The records are to be repeated in full. Every line must match.

Data items:
● ● ● ● ●

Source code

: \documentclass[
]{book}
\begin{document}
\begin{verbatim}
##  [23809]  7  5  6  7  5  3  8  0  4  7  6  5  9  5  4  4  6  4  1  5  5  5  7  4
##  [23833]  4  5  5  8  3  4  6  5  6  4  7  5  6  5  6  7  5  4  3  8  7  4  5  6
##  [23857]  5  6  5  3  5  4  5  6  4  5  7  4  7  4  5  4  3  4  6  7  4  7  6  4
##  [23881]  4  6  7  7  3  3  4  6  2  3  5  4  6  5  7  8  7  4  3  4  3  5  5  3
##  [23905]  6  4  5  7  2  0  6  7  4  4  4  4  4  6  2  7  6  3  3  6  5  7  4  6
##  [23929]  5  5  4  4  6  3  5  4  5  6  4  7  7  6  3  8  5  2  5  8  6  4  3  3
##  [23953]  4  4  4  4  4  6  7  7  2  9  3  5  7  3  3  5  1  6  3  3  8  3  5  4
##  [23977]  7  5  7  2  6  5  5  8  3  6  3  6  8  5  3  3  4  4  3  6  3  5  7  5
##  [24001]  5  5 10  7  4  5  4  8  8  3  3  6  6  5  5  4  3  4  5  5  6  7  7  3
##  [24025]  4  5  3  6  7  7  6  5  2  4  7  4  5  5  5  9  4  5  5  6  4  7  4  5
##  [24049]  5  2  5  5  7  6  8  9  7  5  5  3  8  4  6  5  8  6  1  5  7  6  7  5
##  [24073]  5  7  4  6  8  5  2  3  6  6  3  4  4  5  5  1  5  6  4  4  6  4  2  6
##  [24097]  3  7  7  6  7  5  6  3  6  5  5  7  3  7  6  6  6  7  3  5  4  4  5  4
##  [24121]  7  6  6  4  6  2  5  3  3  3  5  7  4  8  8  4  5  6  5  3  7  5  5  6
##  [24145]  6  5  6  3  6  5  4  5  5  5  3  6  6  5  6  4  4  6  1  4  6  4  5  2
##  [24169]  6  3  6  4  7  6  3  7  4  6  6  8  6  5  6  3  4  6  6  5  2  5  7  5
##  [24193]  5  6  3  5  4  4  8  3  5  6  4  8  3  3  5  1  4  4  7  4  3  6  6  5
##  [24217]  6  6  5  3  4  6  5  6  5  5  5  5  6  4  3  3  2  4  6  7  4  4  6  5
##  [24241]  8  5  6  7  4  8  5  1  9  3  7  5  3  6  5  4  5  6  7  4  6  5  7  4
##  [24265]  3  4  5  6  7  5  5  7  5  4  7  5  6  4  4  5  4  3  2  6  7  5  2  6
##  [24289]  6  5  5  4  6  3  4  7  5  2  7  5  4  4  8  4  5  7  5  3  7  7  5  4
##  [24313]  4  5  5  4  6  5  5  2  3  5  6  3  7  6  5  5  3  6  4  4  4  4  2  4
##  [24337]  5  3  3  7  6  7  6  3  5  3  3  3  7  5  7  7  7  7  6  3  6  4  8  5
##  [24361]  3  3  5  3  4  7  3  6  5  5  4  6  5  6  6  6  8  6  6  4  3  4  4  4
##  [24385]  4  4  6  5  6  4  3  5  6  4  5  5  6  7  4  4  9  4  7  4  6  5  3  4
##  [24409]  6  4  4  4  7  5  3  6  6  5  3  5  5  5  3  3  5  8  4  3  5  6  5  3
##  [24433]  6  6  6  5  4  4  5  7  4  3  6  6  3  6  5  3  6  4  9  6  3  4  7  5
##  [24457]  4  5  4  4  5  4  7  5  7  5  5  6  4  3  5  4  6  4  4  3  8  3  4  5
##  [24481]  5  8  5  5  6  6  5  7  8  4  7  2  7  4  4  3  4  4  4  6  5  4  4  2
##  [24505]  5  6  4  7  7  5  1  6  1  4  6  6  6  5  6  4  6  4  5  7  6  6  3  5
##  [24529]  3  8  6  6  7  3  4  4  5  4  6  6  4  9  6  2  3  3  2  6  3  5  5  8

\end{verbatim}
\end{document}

● ● ● ● ●

## FINISHED TASK
Source code

: \documentclass[
]{book}
\begin{document}
\begin{verbatim}
##  [23809]  7  5  6  7  5  3  8  0  4  7  6  5  9  5  4  4  6  4  1  5  5  5  7  4
##  [23833]  4  5  5  8  3  4  6  5  6  4  7  5  6  5  6  7  5  4  3  8  7  4  5  6
##  [23857]  5  6  5  3  5  4  5  6  4  5  7  4  7  4  5  4  3  4  6  7  4  7  6  4
##  [23881]  4  6  7  7  3  3  4  6  2  3  5  4  6  5  7  8  7  4  3  4  3  5  5  3
##  [23905]  6  4  5  7  2  0  6  7  4  4  4  4  4  6  2  7  6  3  3  6  5  7  4  6
##  [23929]  5  5  4  4  6  3  5  4  5  6  4  7  7  6  3  8  5  2  5  8  6  4  3  3
##  [23953]  4  4  4  4  4  6  7  7  2  9  3  5  7  3  3  5  1  6  3  3  8  3  5  4
##  [23977]  7  5  7  2  6  5  5  8  3  6  3  6  8  5  3  3  4  4  3  6  3  5  7  5
##  [24001]  5  5 10  7  4  5  4  8  8  3  3  6  6  5  5  4  3  4  5  5  6  7  7  3
##  [24025]  4  5  3  6  7  7  6  5  2  4  7  4  5  5  5  9  4  5  5  6  4  7  4  5
##  [24049]  5  2  5  5  7  6  8  9  7  5  5  3  8  4  6  5  8  6  1  5  7  6  7  5
##  [24073]  5  7  4  6  8  5  2  3  6  6  3  4  4  5  5  1  5  6  4  4  6  4  2  6
##  [24097]  3  7  7  6  7  5  6  3  6  5  5  7  3  7  6  6  6  7  3  5  4  4  5  4
##  [24121]  7  6  6  4  6  2  5  3  3  3  5  7  4  8  8  4  5  6  5  3  7  5  5  6
##  [24145]  6  5  6  3  6  5  4  5  5  5  3  6  6  5  6  4  4  6  1  4  6  4  5  2
##  [24169]  6  3  6  4  7  6  3  7  4  6  6  8  6  5  6  3  4  6  6  5  2  5  7  5
##  [24193]  5  6  3  5  4  4  8  3  5  6  4  8  3  3  5  1  4  4  7  4  3  6  6  5
##  [24217]  6  6  5  3  4  6  5  6  5  5  5  5  6  4  3  3  2  4  6  7  4  4  6  5
##  [24241]  8  5  6  7  4  8  5  1  9  3  7  5  3  6  5  4  5  6  7  4  6  5  7  4
##  [24265]  3  4  5  6  7  5  5  7  5  4  7  5  6  4  4  5  4  3  2  6  7  5  2  6
##  [24289]  6  5  5  4  6  3  4  7  5  2  7  5  4  4  8  4  5  7  5  3  7  7  5  4
##  [24313]  4  5  5  4  6  5  5  2  3  5  6  3  7  6  5  5  3  6  4  4  4  4  2  4
##  [24337]  5  3  3  7  6  7  6  3  5  3  3  3  7  5  7  7  7  7  6  3  6  4  8  5
##  [24361]  3  3  5  3  4  7  3  6  5  5  4  6  5  6  6  6  8  6  6  4  3  4  4  4
##  [24385]  4  4  6  5  6  4  3  5  6  4  5  5  6  7  4  4  9  4  7  4  6  5  3  4
##  [24409]  6  4  4  4  7  5  3  6  6  5  3  5  5  5  3  3  5  8  4  3  5  6  5  3
##  [24433]  6  6  6  5  4  4  5  7  4  3  6  6  3  6  5  3  6  4  9  6  3  4  7  5
##  [24457]  4  5  4  4  5  4  7  5  7  5  5  6  4  3  5  4  6  4  4  3  8  3  4  5
##  [24481]  5  8  5  5  6  6  5  7  8  4  7  2  7  4  4  3  4  4  4  6  5  4  4  2
##  [24505]  5  6  4  7  7  5  1  6  1  4  6  6  6  5  6  4  6  4  5  7  6  6  3  5
##  [24529]  3  8  6  6  7  3  4  4  5  4  6  6  4  9  6  2  3  3  2  6  3  5  5  8

\end{verbatim}
\end{document}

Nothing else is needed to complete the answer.